Data is now being seen for what it is – a valuable commodity that organisations have a duty to take care of. While data privacy regulates how an organisation uses and handles the data it holds, data protection focuses on the measures taken to safeguard that data. Here experts at Nedap looks at the difference between the two and how each should be handled in terms of access and security.
Data privacy is about defining who has access to what data and how they can use that information. It dictates how personally identifiable information (PII) can be handled – the kind of data often linked to mobile access control credentials, such as a person’s name, address, telephone number, etc. But data privacy can also relate to data held about an organisation, such as financial details, intellectual property or government policy.
In mobile access control, data privacy is crucial. Without it, there are no rules for how the information provided by people needing access can be used, stored, or shared. This means their private details could fall into the wrong hands and the results could include spam emails, identity theft, harassment and more. The knock-on effect for an organisation that’s not ensured data privacy can be reputation damage and reduced trust from employees and customers, not to mention fines.
To help enforce data privacy, many countries have created regulations to govern how organisations can collect, store, use and share data. These include, for example, the General Data Protection Regulation (GDPR), the California Consumer Privacy Act (CCPA), the Health Insurance Portability and Accountability Act (HIPAA) and the Payment Card Industry Data Security Standard (PCI DSS).
Data protection is about keeping confidential information secure and protected from theft, loss or compromise. It’s key to ensuring private data remains private, but easily accessible to the people and processes authorised to use it.

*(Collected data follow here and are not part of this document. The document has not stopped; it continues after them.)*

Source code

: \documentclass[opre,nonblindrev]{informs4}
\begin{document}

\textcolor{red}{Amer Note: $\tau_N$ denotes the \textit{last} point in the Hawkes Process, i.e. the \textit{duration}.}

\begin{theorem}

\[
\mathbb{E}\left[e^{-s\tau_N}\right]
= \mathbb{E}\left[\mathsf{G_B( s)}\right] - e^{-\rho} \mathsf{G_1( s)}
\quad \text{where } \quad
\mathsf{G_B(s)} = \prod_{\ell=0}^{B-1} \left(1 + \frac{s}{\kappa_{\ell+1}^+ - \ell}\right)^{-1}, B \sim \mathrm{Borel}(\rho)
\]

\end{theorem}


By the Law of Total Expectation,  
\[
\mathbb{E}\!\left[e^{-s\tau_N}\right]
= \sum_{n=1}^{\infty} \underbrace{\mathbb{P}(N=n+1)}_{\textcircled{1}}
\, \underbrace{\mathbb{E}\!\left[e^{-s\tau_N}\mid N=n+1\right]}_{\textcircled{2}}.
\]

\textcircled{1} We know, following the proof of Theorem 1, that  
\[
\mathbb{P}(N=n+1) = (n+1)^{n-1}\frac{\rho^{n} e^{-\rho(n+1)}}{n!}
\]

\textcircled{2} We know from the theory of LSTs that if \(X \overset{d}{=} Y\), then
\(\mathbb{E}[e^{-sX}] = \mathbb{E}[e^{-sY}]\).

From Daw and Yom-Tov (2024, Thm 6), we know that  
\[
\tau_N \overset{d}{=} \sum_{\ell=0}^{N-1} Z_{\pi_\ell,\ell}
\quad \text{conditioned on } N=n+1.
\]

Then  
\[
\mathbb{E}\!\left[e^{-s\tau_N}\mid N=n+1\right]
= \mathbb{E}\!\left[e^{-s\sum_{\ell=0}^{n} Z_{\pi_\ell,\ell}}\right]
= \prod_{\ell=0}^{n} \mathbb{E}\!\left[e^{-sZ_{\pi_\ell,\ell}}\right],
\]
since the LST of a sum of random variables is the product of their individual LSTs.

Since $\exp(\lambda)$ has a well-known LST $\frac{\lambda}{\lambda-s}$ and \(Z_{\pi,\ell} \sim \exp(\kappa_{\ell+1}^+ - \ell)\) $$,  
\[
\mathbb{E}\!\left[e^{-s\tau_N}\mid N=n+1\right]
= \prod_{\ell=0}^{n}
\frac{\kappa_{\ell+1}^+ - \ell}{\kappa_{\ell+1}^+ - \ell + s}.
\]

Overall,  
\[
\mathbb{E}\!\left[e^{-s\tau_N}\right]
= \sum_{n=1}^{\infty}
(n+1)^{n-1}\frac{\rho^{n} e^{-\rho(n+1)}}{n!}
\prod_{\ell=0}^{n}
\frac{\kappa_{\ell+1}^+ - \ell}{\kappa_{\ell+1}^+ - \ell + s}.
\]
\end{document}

If we consider the data pipeline, then data privacy is at the front end, controlling how data is collected and used. Data protection is at the back end of the pipeline, controlling how data is secured. And this is where data centres come in, because these high-security sites are where data is stored and kept safe on servers.
When you use the Nedap Mobile Access solution, for example, all the data collated from you, your employees and other passholders is held in data centres in The Netherlands. These centres meet stringent certifications for both data privacy and data protection and are monitored continuously to ensure the data is available for use in granting access.
The data you collate and use for mobile access remains yours – the provider of your mobile access control solution just stores it on your behalf. Data in a reputable mobile access is very safe, according to Nedap. The following are examples of the circumstances under which a solution, such as that of Nedap, can keep data safe:
1) Device theft
Mobile passes are protected by the privacy and security features on the mobile device. These are increasingly more advanced and typically involve PIN, password or biometric access. Even if a thief found a way to access a mobile pass, they wouldn’t be able to access the data held on it. And the pass can be suspended remotely to prevent them using it.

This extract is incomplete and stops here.